[Saved entries]
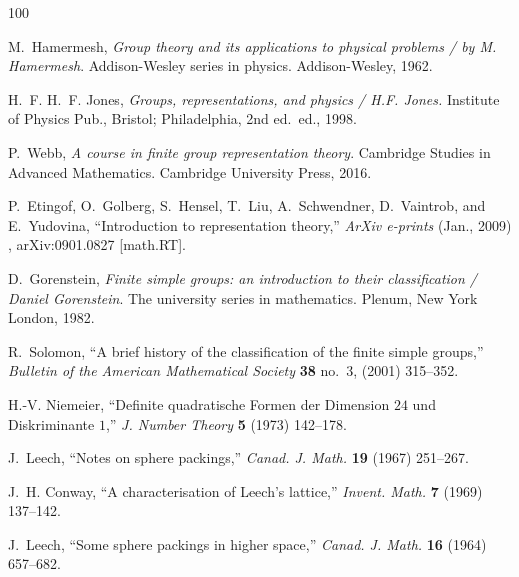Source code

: \documentclass[11pt,a4paper,fontset=windows]{ctexart}
\numberwithin{equation}{section}
\begin{document}
\providecommand{\href}[2]{#2}\begingroup\raggedright\begin{thebibliography}{100}

M.~Hamermesh, {\em Group theory and its applications to physical problems / by
  M. Hamermesh}.
\newblock Addison-Wesley series in physics. Addison-Wesley, 1962.

H.~F. H.~F. Jones, {\em Groups, representations, and physics / H.F. Jones.}
\newblock Institute of Physics Pub., Bristol; Philadelphia, 2nd ed.~ed., 1998.

P.~Webb, \href{http://dx.doi.org/10.1017/CBO9781316677216}{{\em A course in
  finite group representation theory}}.
\newblock Cambridge Studies in Advanced Mathematics. Cambridge University
  Press, 2016.

P.~{Etingof}, O.~{Golberg}, S.~{Hensel}, T.~{Liu}, A.~{Schwendner},
  D.~{Vaintrob}, and E.~{Yudovina}, ``{Introduction to representation
  theory},'' {\em ArXiv e-prints} (Jan., 2009) ,
  \href{http://arxiv.org/abs/0901.0827}{{\ttfamily arXiv:0901.0827 [math.RT]}}.

D.~Gorenstein, {\em Finite simple groups: an introduction to their
  classification / Daniel Gorenstein}.
\newblock The university series in mathematics. Plenum, New York London, 1982.

R.~Solomon, ``A brief history of the classification of the finite simple
  groups,'' {\em Bulletin of the American Mathematical Society} {\bfseries 38}
  no.~3, (2001) 315--352.

H.-V. Niemeier, ``Definite quadratische {F}ormen der {D}imension {$24$} und
  {D}iskriminante {$1$},'' {\em J. Number Theory} {\bfseries 5} (1973)
  142--178.

J.~Leech, ``Notes on sphere packings,'' {\em Canad. J. Math.} {\bfseries 19}
  (1967) 251--267.

J.~H. Conway, ``A characterisation of {L}eech's lattice,'' {\em Invent. Math.}
  {\bfseries 7} (1969) 137--142.

J.~Leech, ``Some sphere packings in higher space,'' {\em Canad. J. Math.}
  {\bfseries 16} (1964) 657--682.


\end{thebibliography}
\end{document}
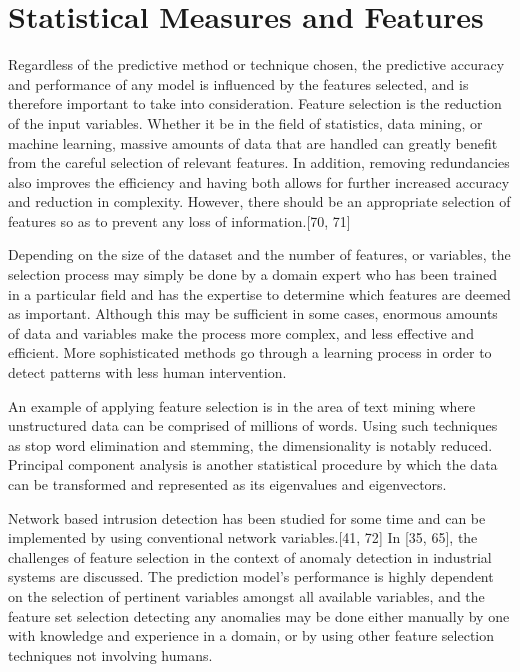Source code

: \documentclass[11pt,]{article}
\begin{document}
\section{Statistical Measures and
Features}\label{statistical-measures-and-features}

Regardless of the predictive method or technique chosen, the predictive
accuracy and performance of any model is influenced by the features
selected, and is therefore important to take into consideration. Feature
selection is the reduction of the input variables. Whether it be in the
field of statistics, data mining, or machine learning, massive amounts
of data that are handled can greatly benefit from the careful selection
of relevant features. In addition, removing redundancies also improves
the efficiency and having both allows for further increased accuracy and
reduction in complexity. However, there should be an appropriate
selection of features so as to prevent any loss of information.{[}70,
71{]}

Depending on the size of the dataset and the number of features, or
variables, the selection process may simply be done by a domain expert
who has been trained in a particular field and has the expertise to
determine which features are deemed as important. Although this may be
sufficient in some cases, enormous amounts of data and variables make
the process more complex, and less effective and efficient. More
sophisticated methods go through a learning process in order to detect
patterns with less human intervention.

An example of applying feature selection is in the area of text mining
where unstructured data can be comprised of millions of words. Using
such techniques as stop word elimination and stemming, the
dimensionality is notably reduced. Principal component analysis is
another statistical procedure by which the data can be transformed and
represented as its eigenvalues and eigenvectors.

Network based intrusion detection has been studied for some time and can
be implemented by using conventional network variables.{[}41, 72{]} In
{[}35, 65{]}, the challenges of feature selection in the context of
anomaly detection in industrial systems are discussed. The prediction
model's performance is highly dependent on the selection of pertinent
variables amongst all available variables, and the feature set selection
detecting any anomalies may be done either manually by one with
knowledge and experience in a domain, or by using other feature
selection techniques not involving humans.
\end{document}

• **Try it**
Output every entry above verbatim, but leave out the pictures.

• **Solved problem**
Source code

: \documentclass[11pt,a4paper,fontset=windows]{ctexart}
\numberwithin{equation}{section}
\begin{document}
\providecommand{\href}[2]{#2}\begingroup\raggedright\begin{thebibliography}{100}

M.~Hamermesh, {\em Group theory and its applications to physical problems / by
  M. Hamermesh}.
\newblock Addison-Wesley series in physics. Addison-Wesley, 1962.

H.~F. H.~F. Jones, {\em Groups, representations, and physics / H.F. Jones.}
\newblock Institute of Physics Pub., Bristol; Philadelphia, 2nd ed.~ed., 1998.

P.~Webb, \href{http://dx.doi.org/10.1017/CBO9781316677216}{{\em A course in
  finite group representation theory}}.
\newblock Cambridge Studies in Advanced Mathematics. Cambridge University
  Press, 2016.

P.~{Etingof}, O.~{Golberg}, S.~{Hensel}, T.~{Liu}, A.~{Schwendner},
  D.~{Vaintrob}, and E.~{Yudovina}, ``{Introduction to representation
  theory},'' {\em ArXiv e-prints} (Jan., 2009) ,
  \href{http://arxiv.org/abs/0901.0827}{{\ttfamily arXiv:0901.0827 [math.RT]}}.

D.~Gorenstein, {\em Finite simple groups: an introduction to their
  classification / Daniel Gorenstein}.
\newblock The university series in mathematics. Plenum, New York London, 1982.

R.~Solomon, ``A brief history of the classification of the finite simple
  groups,'' {\em Bulletin of the American Mathematical Society} {\bfseries 38}
  no.~3, (2001) 315--352.

H.-V. Niemeier, ``Definite quadratische {F}ormen der {D}imension {$24$} und
  {D}iskriminante {$1$},'' {\em J. Number Theory} {\bfseries 5} (1973)
  142--178.

J.~Leech, ``Notes on sphere packings,'' {\em Canad. J. Math.} {\bfseries 19}
  (1967) 251--267.

J.~H. Conway, ``A characterisation of {L}eech's lattice,'' {\em Invent. Math.}
  {\bfseries 7} (1969) 137--142.

J.~Leech, ``Some sphere packings in higher space,'' {\em Canad. J. Math.}
  {\bfseries 16} (1964) 657--682.


\end{thebibliography}
\end{document}
Source code

: \documentclass[11pt,]{article}
\begin{document}
\section{Statistical Measures and
Features}\label{statistical-measures-and-features}

Regardless of the predictive method or technique chosen, the predictive
accuracy and performance of any model is influenced by the features
selected, and is therefore important to take into consideration. Feature
selection is the reduction of the input variables. Whether it be in the
field of statistics, data mining, or machine learning, massive amounts
of data that are handled can greatly benefit from the careful selection
of relevant features. In addition, removing redundancies also improves
the efficiency and having both allows for further increased accuracy and
reduction in complexity. However, there should be an appropriate
selection of features so as to prevent any loss of information.{[}70,
71{]}

Depending on the size of the dataset and the number of features, or
variables, the selection process may simply be done by a domain expert
who has been trained in a particular field and has the expertise to
determine which features are deemed as important. Although this may be
sufficient in some cases, enormous amounts of data and variables make
the process more complex, and less effective and efficient. More
sophisticated methods go through a learning process in order to detect
patterns with less human intervention.

An example of applying feature selection is in the area of text mining
where unstructured data can be comprised of millions of words. Using
such techniques as stop word elimination and stemming, the
dimensionality is notably reduced. Principal component analysis is
another statistical procedure by which the data can be transformed and
represented as its eigenvalues and eigenvectors.

Network based intrusion detection has been studied for some time and can
be implemented by using conventional network variables.{[}41, 72{]} In
{[}35, 65{]}, the challenges of feature selection in the context of
anomaly detection in industrial systems are discussed. The prediction
model's performance is highly dependent on the selection of pertinent
variables amongst all available variables, and the feature set selection
detecting any anomalies may be done either manually by one with
knowledge and experience in a domain, or by using other feature
selection techniques not involving humans.
\end{document}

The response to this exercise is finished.